Regex: a little Clojure DSL for readable, compositional regexes

draegtun · on Sept 23, 2010

Looks good.

Regex have long been tarnished with the bad readability stain. But that shouldn't always be the case, for eg. the Clojure example:

    (def datestamp-re
      (let [d {\0 \9}]
        (regex [d d d d :as :year] \- [d d :as :month] \- [d d :as :day])))

Could be written in Perl like so:

    sub datestamp_re {
        qr/ (?<year> \d \d \d \d) - (?<month> \d \d) - (?<day> \d \d ) /x;
    }

Perl has had named captures since 2007. The captures are stored %+ variable (ie. $+{year}, $+{month} & $+{date}).

The /x (on the end of the regex object qr) allows whitespace & newlines in the regex composition making it much easier to read. Anyone doing a longer than a few chars regex should always have this :)

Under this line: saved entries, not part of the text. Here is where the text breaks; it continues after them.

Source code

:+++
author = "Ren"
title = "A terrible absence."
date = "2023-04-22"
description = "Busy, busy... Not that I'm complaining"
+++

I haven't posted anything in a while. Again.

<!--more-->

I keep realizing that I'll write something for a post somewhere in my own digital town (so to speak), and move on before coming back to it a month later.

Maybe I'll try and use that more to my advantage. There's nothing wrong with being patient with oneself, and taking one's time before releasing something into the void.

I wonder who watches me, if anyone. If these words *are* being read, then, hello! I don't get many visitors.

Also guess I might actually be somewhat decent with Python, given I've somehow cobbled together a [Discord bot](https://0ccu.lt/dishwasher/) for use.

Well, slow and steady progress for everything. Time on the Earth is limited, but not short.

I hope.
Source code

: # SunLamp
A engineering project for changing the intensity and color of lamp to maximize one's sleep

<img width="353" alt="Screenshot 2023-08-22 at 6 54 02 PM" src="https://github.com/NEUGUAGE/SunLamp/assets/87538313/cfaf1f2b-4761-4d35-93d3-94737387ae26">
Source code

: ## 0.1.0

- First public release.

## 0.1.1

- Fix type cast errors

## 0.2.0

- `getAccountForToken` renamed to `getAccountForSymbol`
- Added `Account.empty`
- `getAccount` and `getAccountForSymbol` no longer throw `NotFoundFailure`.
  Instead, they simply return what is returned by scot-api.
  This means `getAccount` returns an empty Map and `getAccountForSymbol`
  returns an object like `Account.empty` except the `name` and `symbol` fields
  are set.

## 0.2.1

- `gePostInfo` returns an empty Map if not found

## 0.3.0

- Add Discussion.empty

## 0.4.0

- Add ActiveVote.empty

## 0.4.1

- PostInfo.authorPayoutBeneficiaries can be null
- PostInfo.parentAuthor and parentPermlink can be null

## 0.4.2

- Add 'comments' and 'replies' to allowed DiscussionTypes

And composing your regex in bites is definitely a good idea:

    sub datestamp_re  {
        my $year = qr/(?<year>\d{4})/;  # defined with named capture
        my $dom  = qr/\d{2}/;           # day or month (2 digit)
    
        qr/ $year - (?<month>$dom) - (?<day>$dom) /x;
    }

    sub re_match {
        my ($re, $text) = @_;
        if ($text =~ $re) { return { %+ } }
        return;
    }

    re.pl> re_match datestamp_re, '2007-10-23';
      {
        day => 23,
        month => 10,
        year => 2007
      }

    re.pl> re_match datestamp_re, '20X7-10-23';
    
    re.pl>

henning · on Sept 23, 2010

The main issue I see with this Clojure library at the moment is the lack of tests. Other than the general idea is worthwhile and not hard to explore in most functional languages.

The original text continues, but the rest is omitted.